There is no doubt that a clean environment leads to a relaxed mood and the same case is true in the ocean as it is in real life.
The perfect cleaner in this case is Labroides dimidiatus commonly referred to as the blue streak wrasse which specializes in keeping the aquarium free from parasites and extends its services to cleaning other fish too. If you have a keen eye you will realize that in tanks occupied by the blue streak wrasse the fish are usually less aggressive. This is because it offers the kind of service we humans call therapeutic. They nibble parasites from the body, mouth and gills of other fish.
How they operate
They form a kind of a station and attract larger fish to their stations by making strange, oscillatory swimming movements, and the fish then stops to get cleaned. Wrasses enter the mouth and gill openings and remove any ectoparasites and diseased tissue.
The larger fish not only refrain from devouring these small cleaner fish, but actually readily open their mouth and gill cavities so that they are able to clean.
This is clearly a mutualistic relationship between cleaner wrasses and various larger fish of the ocean.
- Feeds on crustacean ectoparasites and mucus of other fishes
- It consumes a large number of parasites 1218 each day or 5 parasites per minute and most of the prey items were juvenile gnathiid isopods.

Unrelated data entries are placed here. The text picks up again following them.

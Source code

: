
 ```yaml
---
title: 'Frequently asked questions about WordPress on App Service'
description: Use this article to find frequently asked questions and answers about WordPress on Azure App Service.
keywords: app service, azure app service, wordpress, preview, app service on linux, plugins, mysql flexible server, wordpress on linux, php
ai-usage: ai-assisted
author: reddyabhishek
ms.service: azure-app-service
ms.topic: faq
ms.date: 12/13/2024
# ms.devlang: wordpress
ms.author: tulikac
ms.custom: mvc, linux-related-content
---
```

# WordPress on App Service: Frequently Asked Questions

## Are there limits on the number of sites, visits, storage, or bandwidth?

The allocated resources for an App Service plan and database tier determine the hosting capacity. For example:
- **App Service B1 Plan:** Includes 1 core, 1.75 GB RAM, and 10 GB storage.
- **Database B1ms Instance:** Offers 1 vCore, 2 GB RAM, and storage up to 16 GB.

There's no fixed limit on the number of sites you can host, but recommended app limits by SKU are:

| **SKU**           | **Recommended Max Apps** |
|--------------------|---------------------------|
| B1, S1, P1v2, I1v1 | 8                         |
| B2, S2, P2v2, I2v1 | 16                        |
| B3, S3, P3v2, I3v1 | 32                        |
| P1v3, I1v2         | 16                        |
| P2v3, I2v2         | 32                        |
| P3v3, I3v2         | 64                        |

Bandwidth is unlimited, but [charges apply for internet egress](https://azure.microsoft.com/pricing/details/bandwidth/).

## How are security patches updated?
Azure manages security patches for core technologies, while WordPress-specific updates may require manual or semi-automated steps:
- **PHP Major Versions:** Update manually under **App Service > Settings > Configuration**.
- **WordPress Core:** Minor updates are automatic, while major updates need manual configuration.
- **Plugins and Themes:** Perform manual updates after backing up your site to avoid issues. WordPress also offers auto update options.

- Maximum lifespan is estimated to be four years
- Males and females are the same in colour, juveniles are black with a single blue stripe running from snout to the upper part of caudal fin.
- Cleaning stations are occupied by a pair of adults, a group of juveniles or a group of females accompanied by a dominant male. A female becomes a functional male if the dominant male disappears.
As a precautionary measure to fight parasites it is best to let the blue streak wrasse occupy your tank but this is just an insurance policy against parasites. Other measures should also be taken to fight off tough parasites like the saltwater Ich.
Blue streak wrasse are usually energetic and will bring life to any aquarium they occupy. However, only one cleaner per 15 fish is suggested and a tank with not less than 50 gallons of water will ensure their chance of a long life.